For each point played, only one of two things can happen: one player (let’s call her “A”) can win the point, or the other (let’s call her “B”) can win. The model assigns the value p to the probability that Player A wins a single point, and a value of q to probability that Player B wins. For each point, there exists no other possibilities, so p + q = 1. Importantly, the model assumes that these probabilities never change, no matter how the game unfolds. In addition, the result of each point is independent of the results of the others.

I place each score of the game on a diagram (see below) and indicate, with arrows, which scores can lead, in the next point, to which other scores. In Markov chain terminology, each score represents a state of the game, from which zero or more transitions can occur to other states. As mentioned above, from most states there exist exactly two possible transitions (A wins the next point, or B wins). In tennis, there exist 15 such states, shown as circles. Markov chain terminology refers to them as transient states. From exactly two more states, the game does not continue and no further transitions will occur. I show these exceptional absorbing states as rectangles, labeled, respectively, “A Wins” and “B Wins.” Our modeling assumptions imply that with certainty, the game will eventually leave all of the transient states for one of the absorbing states (hence the terminology).

My question is (see the image below):

Let's say that the server had an initial probability of 30% of doing a 15-0 against an adversary when he's at the server.

Let's assume that he makes 15-0. Now what is his probability of making 30 - 0 ? And what is the probability of making 30 - 15 ?

And if he goes to 30-0... what is the probability of doing a 40-0 ?

1) Should I build a prior model on the probabilities of the tennis player at the service and then to fill the probalities into the Markov chain model?

Example: I make a regression and I find out that this tennis player has 30% chances of going from 30-0 to 40-0 when playing with a particolar kind of opponent (this is based taking in consideration a regression model built using the data about this tennis player)

2) or should I simply do a simple cumulative probability since the Markov Chain is not based on the past state?

Example: tennis serving has a 30% of making a 15-0. He makes it.
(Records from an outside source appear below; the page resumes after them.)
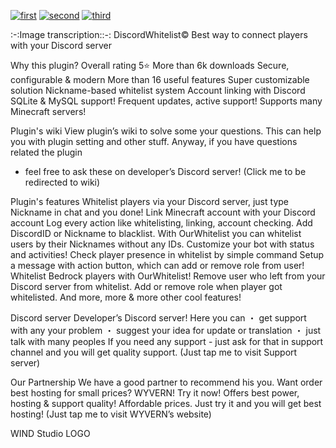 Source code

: [![first](https://i.imgur.com/4hajuPr.png)](https://windstudio.gitbook.io/discordwhitelist)
[![second](https://i.imgur.com/cI9A3s3.png)](https://discord.gg/XMGprbGtgR)
[![third](https://i.imgur.com/BDebAPp.png)](https://billing.wyvern.host/aff.php?aff=77)

:-:Image transcription::-:
DiscordWhitelist©
Best way to connect players with your Discord server

Why this plugin?
Overall rating 5⭐
More than 6k downloads
Secure, configurable & modern
More than 16 useful features
Super customizable solution
Nickname-based whitelist system
Account linking with Discord
SQLite & MySQL support!
Frequent updates, active support!
Supports many Minecraft servers!

Plugin's wiki
View plugin’s wiki to solve some your questions.
This can help you with plugin setting and other stuff.
Anyway, if you have questions related the plugin
 - feel free to ask these on developer’s Discord server!
(Click me to be redirected to wiki)

Plugin's features
Whitelist players via your Discord server, just
type Nickname in chat and you done!
Link Minecraft account with your Discord account
Log every action like whitelisting, linking, account checking.
Add DiscordID or Nickname to blacklist.
With OurWhitelist you can whitelist users by their Nicknames without any IDs.
Customize your bot with status and activities!
Check player presence in whitelist by simple command
Setup a message with action button, which can add or
remove role from user!
Whitelist Bedrock players with OurWhitelist!
Remove user who left from your Discord server from whitelist.
Add or remove role when player got whitelisted.
And more, more & more other cool features!

Discord server
Developer’s Discord server! Here you can
・ get support with any your problem
・ suggest your idea for update or translation
・ just talk with many peoples
If you need any support - just ask for that in support
 channel and you will get quality support.
(Just tap me to visit Support server)

Our Partnership
We have a good partner to recommend his you.
Want order best hosting for small prices?
WYVERN! Try it now! Offers best power,
hosting & support quality! Affordable prices.
Just try it and you will get best hosting!
(Just tap me to visit WYVERN’s website)

WIND Studio LOGO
From now on is the probability of going from 15-0 to 30-0 ?



Less is more. Stay pure. Stay poor.
I truly know next to nothing about Markov chains beyond independence and the Markov blanket (all you need to know is the parents and children of a node then the node is independent of everything else). Wouldn't your example break the independent state assumption I mentioned since every serve is conditional on the last game, set, etc., the full context of interactions between the opponents? But I don't know if this means you can't use the process, but just the conclusions may be a little biased.